ちょっと時機に遅れた感はありますが、「ジュリスト」(有斐閣)の先月号(7月号)は、営業秘密に関する特集でした。
最近は、営業秘密が大きな問題になっていますね。
直近では、ベネッセの顧客名簿流出があったし、少し前では、東芝の半導体技術を韓国の会社に漏らした件もありました。
その前には、新日鉄住金が韓国の会社に対して、営業秘密の不正取得を理由に1000億の損害賠償を求めた件もありした(まだ訴訟継続中)。
そんな状況なので特集が組まれたのだと思います。
営業秘密に関することは、世間の関心の高いところだと思いますし、このブログでもおいおい触れていきたいなと思っています。
今日は、特集の中の座談会記事を読んで、なるほどなーと思った部分があったので、それについて少し触れようなかと。
技術流出と、職務発明(会社の従業員が職務に関してした発明)に関する特許法改正とのからみです。
現行法では、職務発明について特許を受ける権利は、その発明をした従業員自身にあります。
これを会社のものとするという改正の流れができていて、まあ、ほぼ既定路線でしょうね。

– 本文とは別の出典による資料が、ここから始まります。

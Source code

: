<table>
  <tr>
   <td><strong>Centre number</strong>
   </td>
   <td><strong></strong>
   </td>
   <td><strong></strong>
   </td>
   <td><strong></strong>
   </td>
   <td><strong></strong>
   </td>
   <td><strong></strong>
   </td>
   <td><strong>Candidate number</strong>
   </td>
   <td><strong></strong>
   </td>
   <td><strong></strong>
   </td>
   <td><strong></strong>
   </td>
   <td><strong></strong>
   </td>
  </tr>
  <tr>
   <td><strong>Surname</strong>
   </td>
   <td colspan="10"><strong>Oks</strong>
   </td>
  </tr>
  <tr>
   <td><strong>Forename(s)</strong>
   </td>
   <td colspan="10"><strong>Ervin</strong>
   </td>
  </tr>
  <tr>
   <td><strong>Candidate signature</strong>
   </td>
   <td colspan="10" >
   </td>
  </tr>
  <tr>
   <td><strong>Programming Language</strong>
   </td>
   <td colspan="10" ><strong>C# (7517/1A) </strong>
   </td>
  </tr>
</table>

もちろん、現行法のもとでも、会社に譲渡することが就業規則等で定められているのが通常なので、結局は会社が権利を取得するんですけどね。
とはいえ、そこには「譲渡」という行為が介在するので、その対価を払いなさいよと特許法で規定されています。
ところが、最初から会社のものとなるのであれば、対価という話が出てこない。
なので、発明をした従業員の待遇は会社任せでいいんだという考えも当然出てきます。
いや、それでは、これまで法律上の対価請求権を有していた従業員に不利益でしょってことで、今、いろいろ議論されているところです。
最終的に、どう落としどころにするのかわかりませんが、あまり技術者に不利益な仕組みにしてしまうと、技術流出の可能性を高めてしまいかねません。
座談会の最後にそういう指摘があり、なるほどなーと思いました。